Por Marcella Grecco
Parece que o espírito natalino tem por excelência a característica de despertar sentimentos encobertos o restante do ano. Para o cinema, o Natal normalmente não passa de um pressuposto para dramas familiares. Em Um Conto de Natal (Un Conte de Nöel, França, 2008), de Arnaud Desplechin, a família Vuillard tem um novo problema. Novo, pois, já no início ficamos sabendo que o primogênito, Joseph, sofre de um raro tipo de câncer hematológico e somente um transplante de medula óssea poderia o salvar. Os pais, Abel (Jean-Paul Roussillon) e Junon (Catherine Deneuve), não são compatíveis, nem mesmo a irmã Elizabeth (Anne Consigny). Em uma última tentativa para salvar Joseph, Junon fica grávida de um menino, Henri (Mathieu Amalric), no entanto, um exame de amniocentese indica, antes mesmo do nascimento, que Henri também não seria compatível. Joseph morre aos seis anos de idade e Junon dá a luz a um filho “inútil”. Seis anos mais tarde nasce o último membro da família Vuillard, Ivan.

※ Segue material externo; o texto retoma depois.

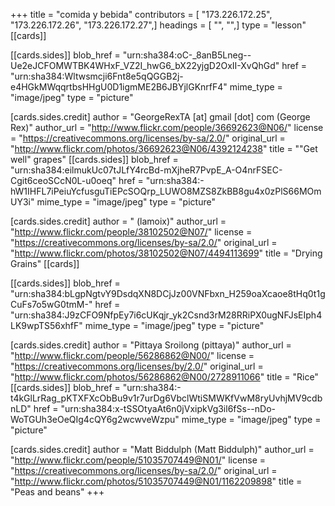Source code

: +++
title = "comida y bebida"
contributors = [ "173.226.172.25", "173.226.172.26", "173.226.172.27",]
headings = [ "", "",]
type = "lesson"
[[cards]]

[[cards.sides]]
blob_href = "urn:sha384:oC-_8anB5Lneg--Ue2eJCFOMWTBK4WHxF_VZ2I_hwG6_bX22yjgD2OxII-XvQhGd"
href = "urn:sha384:Wltwsmcji6Fnt8e5qQGGB2j-e4HGkMWqqrtbsHHgU0D1igmME2B6JBYjlGKnrfF4"
mime_type = "image/jpeg"
type = "picture"

[cards.sides.credit]
author = "GeorgeRexTA [at]  gmail [dot] com (George Rex)"
author_url = "http://www.flickr.com/people/36692623@N06/"
license = "https://creativecommons.org/licenses/by-sa/2.0/"
original_url = "http://www.flickr.com/photos/36692623@N06/4392124238"
title = "\"Get well\" grapes"
[[cards.sides]]
blob_href = "urn:sha384:eilmukUc07tJLfY4rcBd-mXjheR7PvpE_A-O4nrFSEC-Cgit6ceoSCcN0L-u0oeq"
href = "urn:sha384:-hW1IHFL7iPeiuYcfusguTiEPcSOQrp_LUWO8MZS8ZkBB8gu4x0zPlS66MOmUY3i"
mime_type = "image/jpeg"
type = "picture"

[cards.sides.credit]
author = " (lamoix)"
author_url = "http://www.flickr.com/people/38102502@N07/"
license = "https://creativecommons.org/licenses/by-sa/2.0/"
original_url = "http://www.flickr.com/photos/38102502@N07/4494113699"
title = "Drying Grains"
[[cards]]

[[cards.sides]]
blob_href = "urn:sha384:bLgpNgtvY9DsdqXN8DCjJz00VNFbxn_H259oaXcaoe8tHq0t1gCuFs7o5wG0tmM-"
href = "urn:sha384:J9zCFO9NfpEy7i6cUKqjr_yk2Csnd3rM28RRiPX0ugNFJsEIph4LK9wpTS56xhfF"
mime_type = "image/jpeg"
type = "picture"

[cards.sides.credit]
author = "Pittaya Sroilong (pittaya)"
author_url = "http://www.flickr.com/people/56286862@N00/"
license = "https://creativecommons.org/licenses/by/2.0/"
original_url = "http://www.flickr.com/photos/56286862@N00/2728911066"
title = "Rice"
[[cards.sides]]
blob_href = "urn:sha384:-t4kGlLrRag_pKTXFXcObBu9v1r7urDg6VbclWtiSMWKfVwM8ryUvhjMV9cdbnLD"
href = "urn:sha384:x-tSSOtyaAt6n0jVxipkVg3il6fSs--nDo-WoTGUh3eOeQIg4cQY6g2wcwveWzpu"
mime_type = "image/jpeg"
type = "picture"

[cards.sides.credit]
author = "Matt Biddulph (Matt Biddulph)"
author_url = "http://www.flickr.com/people/51035707449@N01/"
license = "https://creativecommons.org/licenses/by-sa/2.0/"
original_url = "http://www.flickr.com/photos/51035707449@N01/1162209898"
title = "Peas and beans"
+++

Henri é detestado pela mãe, a qual ele chama de Junon e nunca de mamãe. Elizabeth também não gosta do jeito do irmão, ainda que ele comprara um teatro somente para exibir as peças dela. Afundado em dívidas, Henri é ameaçado de prisão e Elizabeth paga o montante estipulado com a condição de nunca mais ter o irmão por perto. Henri, que sempre se sentira excluído da família, passa então seis anos cumprindo a sua promessa até a véspera do Natal em questão, quando realmente começa a história.
Junon descobre que sofre de um raro câncer degenerativo e que a única solução seria um transplante de medula óssea. Todos os filhos se mobilizam para descobrir se alguém é compatível. Paul (Emile Berling), filho esquizofrênico de Elizabeth é; Henri, o filho “inútil”, ironicamente, também o é. Assim, a família Vuillard se reúne após seis anos para o Natal, sendo que depois da data o transplante seria feito.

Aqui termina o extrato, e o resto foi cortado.